◆破綻したNATOの重装備軽視域外対応戦略
ウクライナのヴィクトルヤヌコーヴィチ親ロシア政権に対する反対運動は暴動に展開、政権が崩壊し大統領はロシア国内へ脱出、暫定政権の親欧路線を警戒したロシア軍が軍事介入、非常な緊張状態となっています。
北大路機関では自衛隊の新防衛大綱に基づく戦車300両体制への転換について、その選択肢に現在示されている機甲師団一個の維持に加え、戦車の北海道取集配備による少数の戦車部隊維持ではなく、戦車と協同する装甲戦闘車を編成に加えた機械化大隊を全国に配置し、装甲機動部隊という意味での機甲部隊を維持する苦肉の策を提示してきましたが、特に重装備を過度に軽視することは有事の際の選択肢を狭めるのではないか、という懸念も示しています。この危惧について、今回のNATOがウクライナ危機に際し執った方策を検討しますと、やはり改めて重装備部隊の意味合いを考えてみるべきでは、として一筆取りました。

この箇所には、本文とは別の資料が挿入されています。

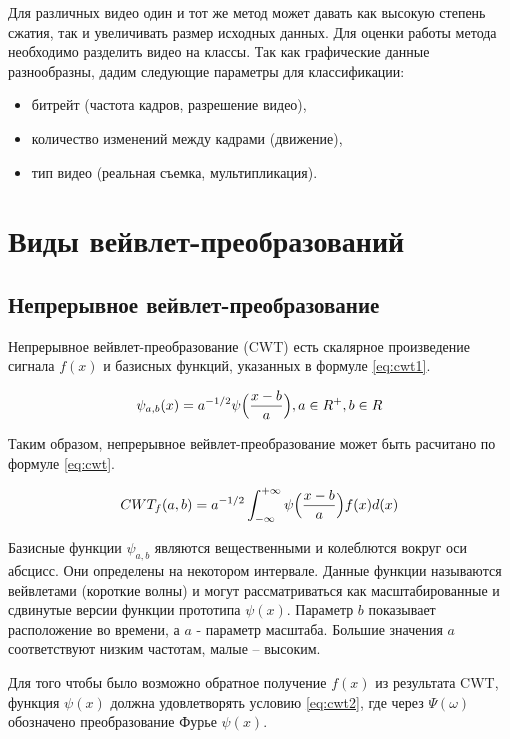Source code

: Для различных видео один и тот же метод может давать как высокую степень сжатия, так и 
увеличивать размер исходных данных. Для оценки работы метода необходимо разделить видео на классы. Так как 
графические данные разнообразны, дадим следующие параметры для классификации:

\begin{itemize}
\item битрейт (частота кадров, разрешение видео),
\item количество изменений между кадрами (движение),
\item тип видео (реальная съемка, мультипликация).
\end{itemize}

\section{Виды вейвлет-преобразований}
\subsection{Непрерывное вейвлет-преобразование}
Непрерывное вейвлет-преобразование (CWT) есть скалярное произведение сигнала $f(x)$ и базисных функций, указанных в формуле \ref{eq:cwt1}.

\begin{equation}\label{eq:cwt1}
\psi_{a,b}(x)=a^{-1/2}\psi\Bigl(\frac{x-b}{a}\Bigr), a \in R^{+}, b \in R
\end{equation}

Таким образом, непрерывное вейвлет-преобразование может быть расчитано по формуле \ref{eq:cwt}.

\begin{equation}\label{eq:cwt}
CWT_{f}(a,b)=a^{-1/2}\int_{-\infty}^{+\infty}\psi\Bigl(\frac{x-b}{a}\Bigr)f(x)d(x)
\end{equation}

Базисные функции $\psi_{a,b}$ являются вещественными и колеблются вокруг оси абсцисс. 
Они определены на некотором интервале. Данные функции называются вейвлетами
(короткие волны) и могут рассматриваться как масштабированные и сдвинутые версии функции прототипа $\psi(x)$. 
Параметр $b$ показывает расположение во времени, а $a$ - параметр масштаба. Большие значения $a$ соответствуют низким частотам, малые – высоким.

Для того чтобы было возможно обратное получение $f(x)$ из результата CWT, функция $\psi(x)$ должна 
удовлетворять условию \ref{eq:cwt2}, где через $\Psi(\omega)$ обозначено преобразование Фурье $\psi(x)$.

今回の事案とこれに対応するNATO各国の対応から、学べるものを見てみましょう。我が国として我が国は冷戦時代、日本海と宗谷海峡を隔てソ連軍と対峙、陸上自衛隊は戦車師団を含む4個師団を北海道に駐屯させ、本州より3個師団の増強準備を以て有事に備えていました。これが現在、師団を縮小し戦車や火砲等の重装備を冷戦時代の四分の一にまで縮小する政策を実施中ですが、NATO加盟国は我が国以上の縮小を実施しています。もちろん、同時に共同交戦能力の強化など一連の情報共有能力強化への施策と並行しているため、全体としてはその作戦能力は重装備の削減と比例しないのですが、抑止力の内容は変化してしまったというべきでしょうか。
今回、完全に裏目となったのはNATOが冷戦終結後、新冷戦時代とも呼ばれるテロとの戦いの時代においてNATOの主任務を欧州加盟国での防衛戦闘から、欧州域外での域外対応戦略へ転換し、今後冷戦時代型の大規模戦争は生じないという前提の下で、欧州周辺地域での地域紛争が欧州へ危機を及ぼす前に迅速に対処するとの戦略へ転換を進めてきました点で、言い換えれば初動で紛争が拡大する前に何らかの措置を採って抑止を行わなければ、緊急展開部隊の初動失敗を後から抑える重装備部隊が縮小しているため、対処が難しくなている事を意味し、現状がまさにそれに当たるといえるでしょう。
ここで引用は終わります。